** MATERIALS PROVIDED follows **

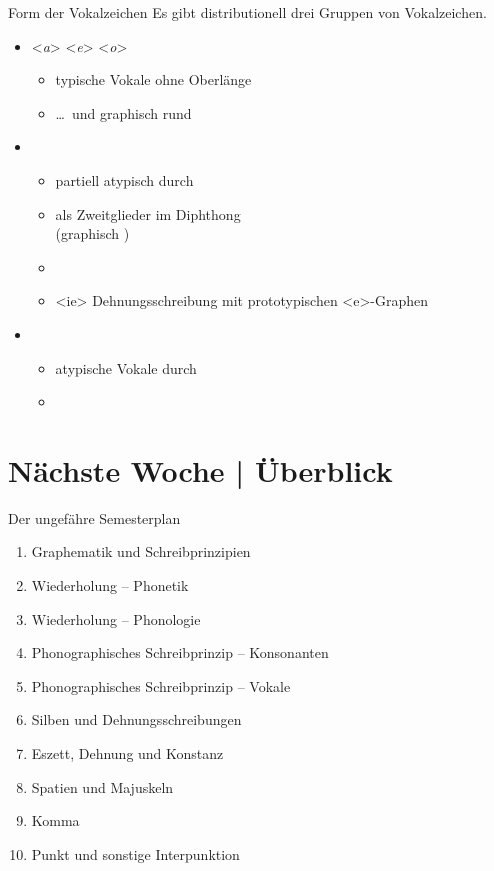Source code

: \begin{frame}
  {Form der Vokalzeichen}
  \onslide<+->
  \onslide<+->
  Es gibt distributionell drei Gruppen von Vokalzeichen.\\
  \Zeile
  \begin{itemize}[<+->]
    \item \alert{<\textit{a}> <\textit{e}> <\textit{o}>}
      \begin{itemize}[<+->]
        \item typische Vokale \alert{ohne Oberlänge}
        \item \ldots\ und \alert{graphisch rund}
      \end{itemize}
      \Halbzeile
    \item {}
      \begin{itemize}[<+->]
        \item partiell atypisch durch 
        \item als Zweitglieder im Diphthong \\
          (graphisch )
        \item {}
        \item{} <ie> Dehnungsschreibung mit prototypischen <e>-Graphen
      \end{itemize}
      \Halbzeile
    \item {}
      \begin{itemize}[<+->]
        \item atypische Vokale durch 
        \item {}
      \end{itemize}
  \end{itemize}
\end{frame}

\ifdefined\TITLE
  \section{Nächste Woche | Überblick}

  \begin{frame}
    {Der ungefähre Semesterplan}
    \begin{enumerate}[<+->]
      \item Graphematik und Schreibprinzipien
      \item Wiederholung -- Phonetik
      \item Wiederholung -- Phonologie
      \item Phonographisches Schreibprinzip -- Konsonanten
      \item Phonographisches Schreibprinzip -- Vokale
      \item \alert{Silben und Dehnungsschreibungen}
      \item Eszett, Dehnung und Konstanz
      \item Spatien und Majuskeln
      \item Komma
      \item Punkt und sonstige Interpunktion
    \end{enumerate}
  \end{frame}
\fi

** End of MATERIALS PROVIDED **

HOW TO COMPLETE THIS TASK: The answer must be an exact copy of the records, with no pictures in it.

EXERCISE SOLUTION:
Source code

: \begin{frame}
  {Form der Vokalzeichen}
  \onslide<+->
  \onslide<+->
  Es gibt distributionell drei Gruppen von Vokalzeichen.\\
  \Zeile
  \begin{itemize}[<+->]
    \item \alert{<\textit{a}> <\textit{e}> <\textit{o}>}
      \begin{itemize}[<+->]
        \item typische Vokale \alert{ohne Oberlänge}
        \item \ldots\ und \alert{graphisch rund}
      \end{itemize}
      \Halbzeile
    \item {}
      \begin{itemize}[<+->]
        \item partiell atypisch durch 
        \item als Zweitglieder im Diphthong \\
          (graphisch )
        \item {}
        \item{} <ie> Dehnungsschreibung mit prototypischen <e>-Graphen
      \end{itemize}
      \Halbzeile
    \item {}
      \begin{itemize}[<+->]
        \item atypische Vokale durch 
        \item {}
      \end{itemize}
  \end{itemize}
\end{frame}

\ifdefined\TITLE
  \section{Nächste Woche | Überblick}

  \begin{frame}
    {Der ungefähre Semesterplan}
    \begin{enumerate}[<+->]
      \item Graphematik und Schreibprinzipien
      \item Wiederholung -- Phonetik
      \item Wiederholung -- Phonologie
      \item Phonographisches Schreibprinzip -- Konsonanten
      \item Phonographisches Schreibprinzip -- Vokale
      \item \alert{Silben und Dehnungsschreibungen}
      \item Eszett, Dehnung und Konstanz
      \item Spatien und Majuskeln
      \item Komma
      \item Punkt und sonstige Interpunktion
    \end{enumerate}
  \end{frame}
\fi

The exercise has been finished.